D’autre part, travailler sur un projet de voyage en classe permet aux ados issus.es de milieux précaires de développer leurs habiletés sociales et leur sentiment d’appartenance envers l’école. Ainsi, plongés.es dans un environnement inconnu en dehors de leur zone de confort, les jeunes doivent communiquer, résoudre des problèmes et collaborer avec les autres, ce qui leur permet d’acquérir de nouvelles compétences interpersonnelles et de créer des relations durables et équilibrées avec leurs pairs dans le cadre de l’école.
Lors de l’initiative « Hors les murs », plus de la moitié des parents (57%) indiquaient ainsi que sur le plan académique, les jeunes avaient amélioré leur motivation scolaire et avaient augmenté leur investissement et leur assiduité à l’école (50%) après leur séjour.
De plus, appartenir à un groupe de pairs pendant l’adolescence favorise une amélioration naturelle et durable des comportements sociaux inadaptés, car l’influence des autres jeunes à cette période est décisive. Ainsi, lorsqu’un membre adopte une attitude contre-productive, le groupe entier reflète ses conduites, l’encourage à adopter des comportements plus constructifs, entraînant des ajustements chez l’ado concerné.e.
Enfin, le voyage expose les adolescents.es à de nouvelles opportunités d’élargir leur cercle social habituel. Souvent limités.es dans leurs interactions avec des personnes d’horizons différents en raison de leurs contraintes financières ou géographiques, le voyage permet aux ados venant de milieux précaires de se libérer des barrières de leur quotidien et de redéfinir leur identité sociale. Les adolescents.es sont également amenés.es à devenir plus tolérants.es et ouverts.es à la différence, ce qui renforce leur capacité à interagir pacifiquement avec les autres.

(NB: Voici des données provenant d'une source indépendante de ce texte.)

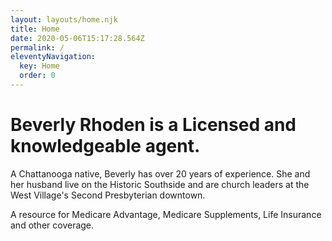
 ```yaml
---
layout: layouts/home.njk
title: Home
date: 2020-05-06T15:17:28.564Z
permalink: /
eleventyNavigation:
  key: Home
  order: 0
---
```



<h1>Beverly Rhoden is a Licensed and knowledgeable agent.</h1>

A Chattanooga native, Beverly has over 20 years of experience. She and her husband live on the Historic Southside and are church leaders at the West Village's Second Presbyterian downtown. 

A resource for Medicare Advantage, Medicare Supplements, Life Insurance and other coverage.

</div>
</div>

Selon Vickie Bois : « Une telle expérience transformatrice propose des occasions inestimables pour développer des relations amicales saines et significatives dans un cadre sécurisant.
Le soutien des éducateurs favorise l’amélioration de leurs capacités à exprimer leurs émotions et à valider celles des autres, compétences cruciales pour la vie adulte. Le vécu durant le voyage leur permet également de rebâtir leur estime de soi souvent fragilisé par leur parcours plus difficile et de retrouver un espoir face à leur avenir. »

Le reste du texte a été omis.